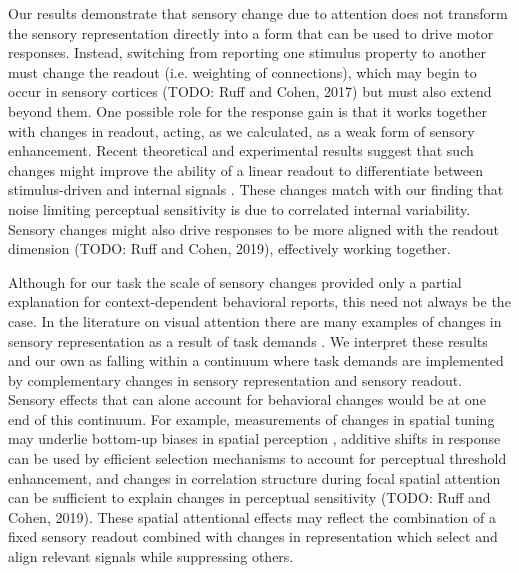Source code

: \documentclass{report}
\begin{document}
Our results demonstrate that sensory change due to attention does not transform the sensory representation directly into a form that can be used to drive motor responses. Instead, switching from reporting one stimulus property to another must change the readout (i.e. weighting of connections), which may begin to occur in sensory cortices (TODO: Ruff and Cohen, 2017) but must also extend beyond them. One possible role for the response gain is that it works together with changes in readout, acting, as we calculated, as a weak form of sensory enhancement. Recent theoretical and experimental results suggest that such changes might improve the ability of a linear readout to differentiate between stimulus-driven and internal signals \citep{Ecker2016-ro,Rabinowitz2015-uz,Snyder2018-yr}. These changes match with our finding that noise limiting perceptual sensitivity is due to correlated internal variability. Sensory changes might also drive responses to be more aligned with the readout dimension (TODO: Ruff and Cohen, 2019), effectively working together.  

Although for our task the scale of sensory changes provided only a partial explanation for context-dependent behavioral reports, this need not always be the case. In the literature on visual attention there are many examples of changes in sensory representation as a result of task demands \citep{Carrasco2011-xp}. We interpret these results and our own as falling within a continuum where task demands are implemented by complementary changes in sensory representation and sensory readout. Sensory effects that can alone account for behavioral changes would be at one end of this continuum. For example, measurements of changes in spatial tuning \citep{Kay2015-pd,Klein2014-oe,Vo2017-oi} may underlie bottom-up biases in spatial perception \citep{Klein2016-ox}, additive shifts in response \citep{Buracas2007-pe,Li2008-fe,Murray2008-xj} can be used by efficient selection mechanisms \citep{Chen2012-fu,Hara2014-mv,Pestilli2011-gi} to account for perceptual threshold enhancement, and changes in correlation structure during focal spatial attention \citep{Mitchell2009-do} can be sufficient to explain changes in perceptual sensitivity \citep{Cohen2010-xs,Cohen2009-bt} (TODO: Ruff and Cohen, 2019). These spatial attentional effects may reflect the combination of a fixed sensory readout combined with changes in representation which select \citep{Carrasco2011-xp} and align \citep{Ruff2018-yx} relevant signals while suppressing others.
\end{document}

---

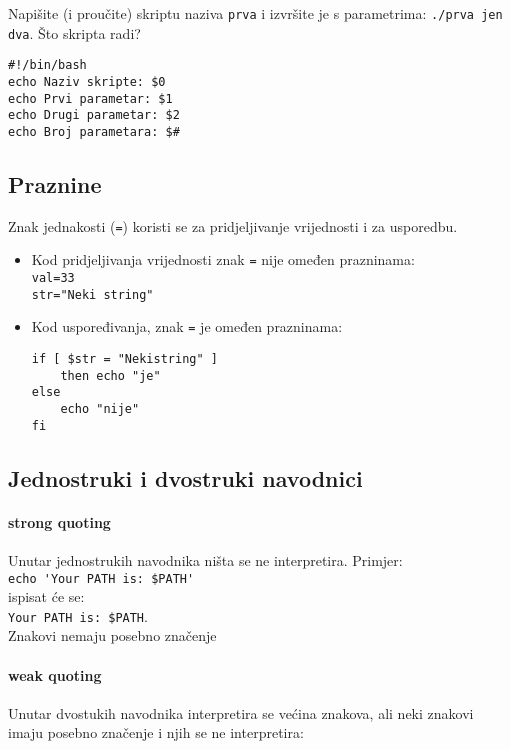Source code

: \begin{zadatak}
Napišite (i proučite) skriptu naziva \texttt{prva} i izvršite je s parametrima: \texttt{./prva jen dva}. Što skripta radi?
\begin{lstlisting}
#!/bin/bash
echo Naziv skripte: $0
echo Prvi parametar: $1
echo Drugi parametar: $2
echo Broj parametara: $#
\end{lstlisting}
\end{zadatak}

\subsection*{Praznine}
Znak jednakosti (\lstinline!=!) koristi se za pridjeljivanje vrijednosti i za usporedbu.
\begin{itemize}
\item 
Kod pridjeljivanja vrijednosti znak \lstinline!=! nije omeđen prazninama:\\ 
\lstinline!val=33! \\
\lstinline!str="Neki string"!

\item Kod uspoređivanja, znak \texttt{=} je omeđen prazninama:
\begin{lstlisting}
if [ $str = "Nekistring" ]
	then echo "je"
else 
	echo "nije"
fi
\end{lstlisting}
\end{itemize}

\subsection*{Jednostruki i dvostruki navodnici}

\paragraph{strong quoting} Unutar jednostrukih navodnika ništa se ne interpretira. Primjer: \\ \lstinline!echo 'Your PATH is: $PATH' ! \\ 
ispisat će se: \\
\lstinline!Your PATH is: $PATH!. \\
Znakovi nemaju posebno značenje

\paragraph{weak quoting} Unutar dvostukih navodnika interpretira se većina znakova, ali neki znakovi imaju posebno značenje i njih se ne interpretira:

---

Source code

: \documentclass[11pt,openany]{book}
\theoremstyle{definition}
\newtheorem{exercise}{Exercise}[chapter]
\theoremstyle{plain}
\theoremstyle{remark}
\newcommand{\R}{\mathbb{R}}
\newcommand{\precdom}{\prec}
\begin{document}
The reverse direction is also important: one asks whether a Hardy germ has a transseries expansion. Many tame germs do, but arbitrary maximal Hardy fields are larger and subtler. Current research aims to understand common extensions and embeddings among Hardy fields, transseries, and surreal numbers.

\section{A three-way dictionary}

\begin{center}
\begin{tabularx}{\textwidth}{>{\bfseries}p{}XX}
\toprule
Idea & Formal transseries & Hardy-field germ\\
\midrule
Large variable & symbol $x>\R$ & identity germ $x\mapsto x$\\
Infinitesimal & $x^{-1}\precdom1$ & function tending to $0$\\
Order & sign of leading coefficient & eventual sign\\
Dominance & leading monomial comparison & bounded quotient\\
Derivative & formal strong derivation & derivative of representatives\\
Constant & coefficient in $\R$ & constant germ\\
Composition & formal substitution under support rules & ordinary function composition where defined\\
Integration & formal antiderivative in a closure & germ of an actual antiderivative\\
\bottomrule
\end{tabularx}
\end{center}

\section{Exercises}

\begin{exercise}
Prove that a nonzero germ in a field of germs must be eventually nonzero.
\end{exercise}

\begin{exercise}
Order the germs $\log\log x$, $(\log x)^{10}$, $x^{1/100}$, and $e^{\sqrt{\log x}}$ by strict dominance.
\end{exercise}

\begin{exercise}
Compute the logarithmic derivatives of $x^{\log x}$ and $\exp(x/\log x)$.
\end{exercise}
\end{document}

---

EXERCISE OBJECTIVE: Copy every line of the material in which the word "posebno" occurs.

ANSWER FOR THIS EXERCISE:
Znakovi nemaju posebno značenje
\paragraph{weak quoting} Unutar dvostukih navodnika interpretira se većina znakova, ali neki znakovi imaju posebno značenje i njih se ne interpretira:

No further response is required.